··· Data records

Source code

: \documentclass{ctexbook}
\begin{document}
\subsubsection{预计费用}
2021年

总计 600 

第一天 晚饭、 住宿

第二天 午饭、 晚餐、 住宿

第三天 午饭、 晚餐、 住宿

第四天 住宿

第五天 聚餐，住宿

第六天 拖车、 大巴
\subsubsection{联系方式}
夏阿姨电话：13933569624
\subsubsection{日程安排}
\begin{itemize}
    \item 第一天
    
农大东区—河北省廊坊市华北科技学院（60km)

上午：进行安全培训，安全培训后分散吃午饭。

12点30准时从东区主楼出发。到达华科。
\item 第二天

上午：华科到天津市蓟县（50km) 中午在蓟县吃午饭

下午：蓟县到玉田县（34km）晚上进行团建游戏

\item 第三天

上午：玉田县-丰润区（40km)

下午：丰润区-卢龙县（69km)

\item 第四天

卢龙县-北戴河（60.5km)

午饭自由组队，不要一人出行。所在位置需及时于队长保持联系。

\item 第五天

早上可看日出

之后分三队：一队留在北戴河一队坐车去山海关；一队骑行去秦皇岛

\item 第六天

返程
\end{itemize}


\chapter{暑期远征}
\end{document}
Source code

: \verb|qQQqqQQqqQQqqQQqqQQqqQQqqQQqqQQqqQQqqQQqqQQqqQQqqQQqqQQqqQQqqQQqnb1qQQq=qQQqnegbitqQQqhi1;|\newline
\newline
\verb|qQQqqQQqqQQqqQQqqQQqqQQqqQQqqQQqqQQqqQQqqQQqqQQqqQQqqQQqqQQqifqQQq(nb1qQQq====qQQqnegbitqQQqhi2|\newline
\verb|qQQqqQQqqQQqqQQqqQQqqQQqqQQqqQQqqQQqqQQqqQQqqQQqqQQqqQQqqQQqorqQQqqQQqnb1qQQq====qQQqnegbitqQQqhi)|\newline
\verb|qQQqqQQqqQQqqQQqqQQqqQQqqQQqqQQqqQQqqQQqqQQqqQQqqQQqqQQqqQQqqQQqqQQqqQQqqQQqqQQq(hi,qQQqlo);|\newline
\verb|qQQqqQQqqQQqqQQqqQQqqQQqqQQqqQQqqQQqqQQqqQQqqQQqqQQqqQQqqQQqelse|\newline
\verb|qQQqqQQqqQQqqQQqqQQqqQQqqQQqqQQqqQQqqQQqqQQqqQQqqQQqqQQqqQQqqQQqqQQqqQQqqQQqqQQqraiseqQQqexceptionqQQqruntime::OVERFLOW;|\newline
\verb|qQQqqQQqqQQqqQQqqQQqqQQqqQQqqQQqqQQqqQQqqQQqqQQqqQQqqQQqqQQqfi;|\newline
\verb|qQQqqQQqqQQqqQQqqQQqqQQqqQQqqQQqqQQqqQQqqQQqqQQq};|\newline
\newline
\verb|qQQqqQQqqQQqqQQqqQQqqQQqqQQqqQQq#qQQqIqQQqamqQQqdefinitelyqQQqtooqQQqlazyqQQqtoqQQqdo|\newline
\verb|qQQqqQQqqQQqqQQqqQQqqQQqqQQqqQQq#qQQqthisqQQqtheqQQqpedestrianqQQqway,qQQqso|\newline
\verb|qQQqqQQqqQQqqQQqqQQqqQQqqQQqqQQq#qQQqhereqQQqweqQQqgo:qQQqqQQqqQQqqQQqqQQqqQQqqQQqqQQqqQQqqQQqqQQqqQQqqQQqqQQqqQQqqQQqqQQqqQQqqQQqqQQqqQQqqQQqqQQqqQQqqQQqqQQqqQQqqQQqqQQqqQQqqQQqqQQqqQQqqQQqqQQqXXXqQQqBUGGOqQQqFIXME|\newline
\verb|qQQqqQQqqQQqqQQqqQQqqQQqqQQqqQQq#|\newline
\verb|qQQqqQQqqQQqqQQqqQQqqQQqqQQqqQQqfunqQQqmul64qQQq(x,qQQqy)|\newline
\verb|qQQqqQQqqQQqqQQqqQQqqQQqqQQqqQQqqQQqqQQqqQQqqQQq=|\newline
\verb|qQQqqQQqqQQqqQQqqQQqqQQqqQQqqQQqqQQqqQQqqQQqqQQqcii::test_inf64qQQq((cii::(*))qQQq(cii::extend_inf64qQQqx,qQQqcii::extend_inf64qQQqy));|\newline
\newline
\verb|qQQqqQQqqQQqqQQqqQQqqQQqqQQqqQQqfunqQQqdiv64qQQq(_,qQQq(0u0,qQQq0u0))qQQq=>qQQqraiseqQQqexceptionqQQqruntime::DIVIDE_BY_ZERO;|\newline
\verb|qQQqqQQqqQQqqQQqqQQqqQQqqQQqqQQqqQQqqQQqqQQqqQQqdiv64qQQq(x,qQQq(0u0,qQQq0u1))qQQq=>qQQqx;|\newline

······

What is required — The full listing above should be repeated without omission.

Output for this exercise —
Source code

: \documentclass{ctexbook}
\begin{document}
\subsubsection{预计费用}
2021年

总计 600 

第一天 晚饭、 住宿

第二天 午饭、 晚餐、 住宿

第三天 午饭、 晚餐、 住宿

第四天 住宿

第五天 聚餐，住宿

第六天 拖车、 大巴
\subsubsection{联系方式}
夏阿姨电话：13933569624
\subsubsection{日程安排}
\begin{itemize}
    \item 第一天
    
农大东区—河北省廊坊市华北科技学院（60km)

上午：进行安全培训，安全培训后分散吃午饭。

12点30准时从东区主楼出发。到达华科。
\item 第二天

上午：华科到天津市蓟县（50km) 中午在蓟县吃午饭

下午：蓟县到玉田县（34km）晚上进行团建游戏

\item 第三天

上午：玉田县-丰润区（40km)

下午：丰润区-卢龙县（69km)

\item 第四天

卢龙县-北戴河（60.5km)

午饭自由组队，不要一人出行。所在位置需及时于队长保持联系。

\item 第五天

早上可看日出

之后分三队：一队留在北戴河一队坐车去山海关；一队骑行去秦皇岛

\item 第六天

返程
\end{itemize}


\chapter{暑期远征}
\end{document}
Source code

: \verb|qQQqqQQqqQQqqQQqqQQqqQQqqQQqqQQqqQQqqQQqqQQqqQQqqQQqqQQqqQQqqQQqnb1qQQq=qQQqnegbitqQQqhi1;|\newline
\newline
\verb|qQQqqQQqqQQqqQQqqQQqqQQqqQQqqQQqqQQqqQQqqQQqqQQqqQQqqQQqqQQqifqQQq(nb1qQQq====qQQqnegbitqQQqhi2|\newline
\verb|qQQqqQQqqQQqqQQqqQQqqQQqqQQqqQQqqQQqqQQqqQQqqQQqqQQqqQQqqQQqorqQQqqQQqnb1qQQq====qQQqnegbitqQQqhi)|\newline
\verb|qQQqqQQqqQQqqQQqqQQqqQQqqQQqqQQqqQQqqQQqqQQqqQQqqQQqqQQqqQQqqQQqqQQqqQQqqQQqqQQq(hi,qQQqlo);|\newline
\verb|qQQqqQQqqQQqqQQqqQQqqQQqqQQqqQQqqQQqqQQqqQQqqQQqqQQqqQQqqQQqelse|\newline
\verb|qQQqqQQqqQQqqQQqqQQqqQQqqQQqqQQqqQQqqQQqqQQqqQQqqQQqqQQqqQQqqQQqqQQqqQQqqQQqqQQqraiseqQQqexceptionqQQqruntime::OVERFLOW;|\newline
\verb|qQQqqQQqqQQqqQQqqQQqqQQqqQQqqQQqqQQqqQQqqQQqqQQqqQQqqQQqqQQqfi;|\newline
\verb|qQQqqQQqqQQqqQQqqQQqqQQqqQQqqQQqqQQqqQQqqQQqqQQq};|\newline
\newline
\verb|qQQqqQQqqQQqqQQqqQQqqQQqqQQqqQQq#qQQqIqQQqamqQQqdefinitelyqQQqtooqQQqlazyqQQqtoqQQqdo|\newline
\verb|qQQqqQQqqQQqqQQqqQQqqQQqqQQqqQQq#qQQqthisqQQqtheqQQqpedestrianqQQqway,qQQqso|\newline
\verb|qQQqqQQqqQQqqQQqqQQqqQQqqQQqqQQq#qQQqhereqQQqweqQQqgo:qQQqqQQqqQQqqQQqqQQqqQQqqQQqqQQqqQQqqQQqqQQqqQQqqQQqqQQqqQQqqQQqqQQqqQQqqQQqqQQqqQQqqQQqqQQqqQQqqQQqqQQqqQQqqQQqqQQqqQQqqQQqqQQqqQQqqQQqqQQqXXXqQQqBUGGOqQQqFIXME|\newline
\verb|qQQqqQQqqQQqqQQqqQQqqQQqqQQqqQQq#|\newline
\verb|qQQqqQQqqQQqqQQqqQQqqQQqqQQqqQQqfunqQQqmul64qQQq(x,qQQqy)|\newline
\verb|qQQqqQQqqQQqqQQqqQQqqQQqqQQqqQQqqQQqqQQqqQQqqQQq=|\newline
\verb|qQQqqQQqqQQqqQQqqQQqqQQqqQQqqQQqqQQqqQQqqQQqqQQqcii::test_inf64qQQq((cii::(*))qQQq(cii::extend_inf64qQQqx,qQQqcii::extend_inf64qQQqy));|\newline
\newline
\verb|qQQqqQQqqQQqqQQqqQQqqQQqqQQqqQQqfunqQQqdiv64qQQq(_,qQQq(0u0,qQQq0u0))qQQq=>qQQqraiseqQQqexceptionqQQqruntime::DIVIDE_BY_ZERO;|\newline
\verb|qQQqqQQqqQQqqQQqqQQqqQQqqQQqqQQqqQQqqQQqqQQqqQQqdiv64qQQq(x,qQQq(0u0,qQQq0u1))qQQq=>qQQqx;|\newline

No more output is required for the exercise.